That Which is Remembered and That Which is Not

I don’t remember anything about Chicago except that I stayed there one night before I traveled to Japan. I saved a cigar band, which means I must have smoked a cigar, but I don’t remember doing that.

I didn’t write anything useful in my diary except general vagaries about some of the people I met. In fact, if I hadn’t written down the room and the hotel I wouldn’t remember that I stayed there at all.

The only thing I remember is calling AOL to cancel my AOL membership. (Note: AOL provided internet in those days via stone tablets and casting bones.)
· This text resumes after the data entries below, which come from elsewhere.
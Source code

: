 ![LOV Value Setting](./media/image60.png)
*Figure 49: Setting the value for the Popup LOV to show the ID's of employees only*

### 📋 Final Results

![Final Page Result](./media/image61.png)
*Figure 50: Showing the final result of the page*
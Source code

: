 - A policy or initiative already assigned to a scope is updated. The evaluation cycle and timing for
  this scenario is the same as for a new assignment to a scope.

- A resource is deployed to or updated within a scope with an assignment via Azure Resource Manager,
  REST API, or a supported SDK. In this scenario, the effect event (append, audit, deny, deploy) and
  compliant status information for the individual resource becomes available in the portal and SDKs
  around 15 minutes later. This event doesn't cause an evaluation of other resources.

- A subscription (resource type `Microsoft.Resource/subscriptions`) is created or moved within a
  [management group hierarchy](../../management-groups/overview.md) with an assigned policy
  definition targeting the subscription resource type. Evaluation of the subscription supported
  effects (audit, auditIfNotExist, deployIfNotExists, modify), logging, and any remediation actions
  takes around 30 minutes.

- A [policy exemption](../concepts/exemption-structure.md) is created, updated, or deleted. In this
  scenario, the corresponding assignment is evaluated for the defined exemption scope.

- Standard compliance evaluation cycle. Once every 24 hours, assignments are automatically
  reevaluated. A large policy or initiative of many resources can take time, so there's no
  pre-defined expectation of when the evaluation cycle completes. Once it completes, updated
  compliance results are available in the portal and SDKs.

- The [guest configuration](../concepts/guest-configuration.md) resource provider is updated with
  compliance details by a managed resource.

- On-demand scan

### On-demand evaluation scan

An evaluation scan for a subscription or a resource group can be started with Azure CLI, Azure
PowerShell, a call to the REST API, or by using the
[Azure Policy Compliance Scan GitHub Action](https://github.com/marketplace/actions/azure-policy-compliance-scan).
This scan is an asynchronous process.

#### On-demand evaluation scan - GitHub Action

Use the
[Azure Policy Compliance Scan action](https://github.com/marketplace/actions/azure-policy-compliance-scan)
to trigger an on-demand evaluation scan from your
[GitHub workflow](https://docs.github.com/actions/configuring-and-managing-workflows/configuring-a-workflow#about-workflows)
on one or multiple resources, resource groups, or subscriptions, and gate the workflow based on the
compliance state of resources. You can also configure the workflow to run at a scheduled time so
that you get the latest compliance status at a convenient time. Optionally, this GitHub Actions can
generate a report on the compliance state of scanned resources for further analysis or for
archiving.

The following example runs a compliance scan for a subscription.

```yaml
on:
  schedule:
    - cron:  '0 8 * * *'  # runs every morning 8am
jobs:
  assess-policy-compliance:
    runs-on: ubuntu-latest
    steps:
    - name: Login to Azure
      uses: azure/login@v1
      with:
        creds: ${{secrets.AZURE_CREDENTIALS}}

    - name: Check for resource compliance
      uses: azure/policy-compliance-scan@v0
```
I also vaguely remember a reception of some sort. I may have spoken to some people there–that’s what my diary says–but I didn’t bother writing down any names or descriptions.

I’m not sure why I don’t remember more except that I’d had a hectic month and was in a mental daze. I remember more about leaving for the Peace Corps–mostly the people I met–but I don’t remember where we stayed.

Part of moving overseas involves a period of “What have I done?” as your brain second, third and fourth guesses everything your are doing. I remember not having much money (very long story involving cars, accidents, banks and credit cards) but nothing else. The hotel was a transitionary place and my brain was in transition. That phase didn’t involve thinking or remembering.

After that, though, I boarded JAL 009 for a business class flight to Japan. This was nice enough that one friend I made in Japan described the experience as “the best place I’ve ever been”.

I only planned to go for two years. I ended up staying a bit longer.